У Александра Сергеевича Пушкина были особые отношения с холерой. Имея возможность жить уединенно, а если переезжать с места на место, то не рискуя сталкиваться с толпой, он все же был и суеверен, и чуток к настроениям, как теперь бы сказали, всей толщи общества — от крестьянских низов до аристократических верхов. В силу особенностей российского рабства, известного как крепостное право, а также самодержавия, для которого и личные права дворян были более или менее пустым местом, Пушкин подчинялся всей этой системе в жизни, но вырывался из нее в стихах.

Реклама

Своим крепостным он, по собственным словам, проповедовал с амвона, что холера — это божья кара за неуплату оброка. А своим друзьям советовал не поддаваться хандре, дабы те не забыли, что оставшиеся в живых непременно выпьют за помин души умерших. Пушкин, стало быть, понимал, отчего холопы склонны к мрачному бунтарству, а люди хотя бы отчасти свободные нуждаются в веселье.

Помогала ему при этом та самая «всемирная отзывчивость», которую Достоевский назвал однажды «способностью Пушкина перевоплощаться в другие национальности». Особенно легко русский поэт перевоплощался в француза: едва ли не все главные философские, любовные письма его, как и отчеты о состоянии дел во время холеры, написаны по-французски — и Прасковье Александровне Осиповой, и Наталье Николаевне Гончаровой, и Александру Христофоровичу Бенкендорфу. Стиль французских писем — щегольской и дерзкий, стиль русских — грубоватый и чувственный.

Это пребывание в двух национальных шкурах принуждает Пушкина в сентябре 1832 года так объяснить историку Михаилу Петровичу Погодину задачу газеты, которую разрешил издавать поэту государь император:

«Одно меня задирает: хочется мне уничтожить, показать всю отвратительную подлость нынешней французской литературы. Сказать единожды вслух, что Lamartine скучнее Юнга, а не имеет его глубины, что Béranger не поэт, что v. Hugo не имеет жизни, то есть истины; что романы A. Vigny хуже романов Загоскина; что их журналы невежды; что их критики почти не лучше наших Теле-скопских и графских.
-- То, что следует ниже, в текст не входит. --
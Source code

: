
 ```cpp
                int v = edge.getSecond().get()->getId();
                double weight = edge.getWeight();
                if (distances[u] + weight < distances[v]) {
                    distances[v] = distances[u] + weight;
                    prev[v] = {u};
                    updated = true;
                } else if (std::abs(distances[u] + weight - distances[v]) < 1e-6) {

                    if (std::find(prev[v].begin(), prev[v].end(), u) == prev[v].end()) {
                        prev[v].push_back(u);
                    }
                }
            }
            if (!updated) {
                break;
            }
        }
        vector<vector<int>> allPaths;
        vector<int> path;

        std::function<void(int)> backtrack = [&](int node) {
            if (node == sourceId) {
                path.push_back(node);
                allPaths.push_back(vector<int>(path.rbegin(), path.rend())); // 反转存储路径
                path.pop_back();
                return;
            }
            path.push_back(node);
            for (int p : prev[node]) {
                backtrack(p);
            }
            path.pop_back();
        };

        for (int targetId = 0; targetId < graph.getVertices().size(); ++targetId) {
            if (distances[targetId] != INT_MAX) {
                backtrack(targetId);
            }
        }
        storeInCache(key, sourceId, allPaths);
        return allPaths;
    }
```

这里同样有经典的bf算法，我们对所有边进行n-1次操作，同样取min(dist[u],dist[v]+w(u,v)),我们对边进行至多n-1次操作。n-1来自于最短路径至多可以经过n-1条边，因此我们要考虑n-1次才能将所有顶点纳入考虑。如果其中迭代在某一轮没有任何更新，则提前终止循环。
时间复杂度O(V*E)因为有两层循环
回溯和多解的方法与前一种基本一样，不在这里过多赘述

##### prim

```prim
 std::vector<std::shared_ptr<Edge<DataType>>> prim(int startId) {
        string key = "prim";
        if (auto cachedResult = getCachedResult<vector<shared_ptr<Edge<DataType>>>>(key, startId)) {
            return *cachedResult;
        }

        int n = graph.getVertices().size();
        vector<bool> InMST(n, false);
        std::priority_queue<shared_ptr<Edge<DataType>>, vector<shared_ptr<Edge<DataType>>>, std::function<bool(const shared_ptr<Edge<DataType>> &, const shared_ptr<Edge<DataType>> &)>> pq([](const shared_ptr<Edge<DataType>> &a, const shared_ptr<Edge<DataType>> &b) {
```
Я в душе уверен, что 19-й век, в сравнении с 18-м, в грязи (разумею во Франции). Проза едва-едва выкупает гадость того, что зовут они поэзией».

В другом письме Пушкин бранит за «вычурность (marivaudage)» Бальзака.
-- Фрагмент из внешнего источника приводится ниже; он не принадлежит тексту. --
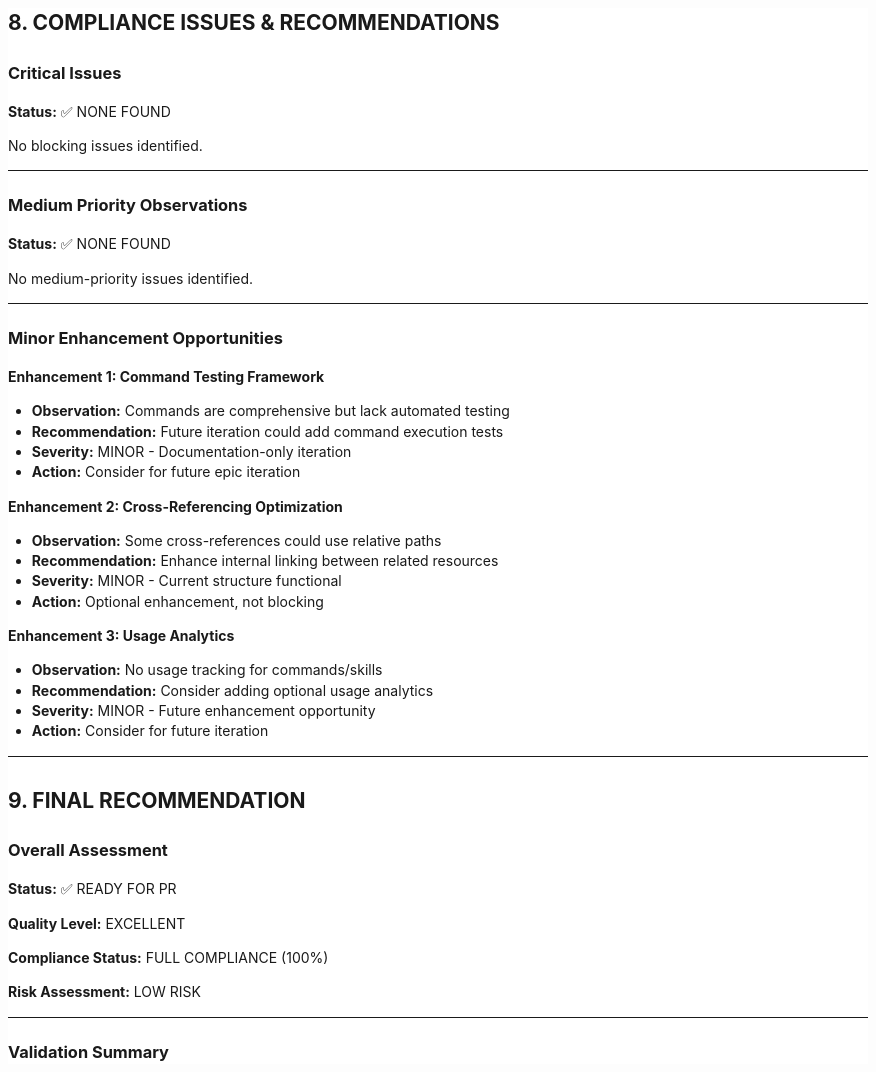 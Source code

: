 
## 8. COMPLIANCE ISSUES & RECOMMENDATIONS

### Critical Issues
**Status:** ✅ NONE FOUND

No blocking issues identified.

---

### Medium Priority Observations
**Status:** ✅ NONE FOUND

No medium-priority issues identified.

---

### Minor Enhancement Opportunities

**Enhancement 1: Command Testing Framework**
- **Observation:** Commands are comprehensive but lack automated testing
- **Recommendation:** Future iteration could add command execution tests
- **Severity:** MINOR - Documentation-only iteration
- **Action:** Consider for future epic iteration

**Enhancement 2: Cross-Referencing Optimization**
- **Observation:** Some cross-references could use relative paths
- **Recommendation:** Enhance internal linking between related resources
- **Severity:** MINOR - Current structure functional
- **Action:** Optional enhancement, not blocking

**Enhancement 3: Usage Analytics**
- **Observation:** No usage tracking for commands/skills
- **Recommendation:** Consider adding optional usage analytics
- **Severity:** MINOR - Future enhancement opportunity
- **Action:** Consider for future iteration

---

## 9. FINAL RECOMMENDATION

### Overall Assessment
**Status:** ✅ READY FOR PR

**Quality Level:** EXCELLENT

**Compliance Status:** FULL COMPLIANCE (100%)

**Risk Assessment:** LOW RISK

---

### Validation Summary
У Вероники Долиной есть песня «Не пускайте поэта в Париж», в девятнадцатом веке к ней задним числом прислушались, и Пушкина, например, не пустили. А то ведь, чего доброго, русская поэзия осталась бы без солнца, а французская прозаическая колесница девятнадцатого века получила бы пятое колесо к Стендалю, Шатобриану, Мюссе и Флоберу.

Из слов Пушкина о французской литературе ясно, почему английскую национальность Пушкина читатель познаёт больше по-русски, чем по-французски.

И запертый на карантин в Болдино, и оправдываясь перед Натальей Николаевной, что в разгар эпидемии кусачей холеры заехал в имении Голицыной, якобы, уточнить, как обстоят дела с открытием дороги на Москву, Пушкин то и дело рассуждает вслух, как же относиться к опасному поветрию.

Теряя близких друзей, умерших от холеры, он то хорохорится, то впадает в целебное уныние:

«Знаю, что не так страшен черт як его малюют; знаю, что холера не опаснее турецкой перестрелки — да отдаленность, да неизвестность — вот что мучительно».

Написанные в это время вещи — от «Гробовщика» до «Пира во время чумы» — свидетельства того, что главным было для него найти средство от неуверенности, неуравновешенности, даже паники. Вдруг оказалось, что в наступлении смерти нет обычного порядка, что она — кусачий зверь, который своими острыми зубами готов схватить всякого, и очень стремительно. Как же подготовиться к весьма вероятной встрече с этим зверем?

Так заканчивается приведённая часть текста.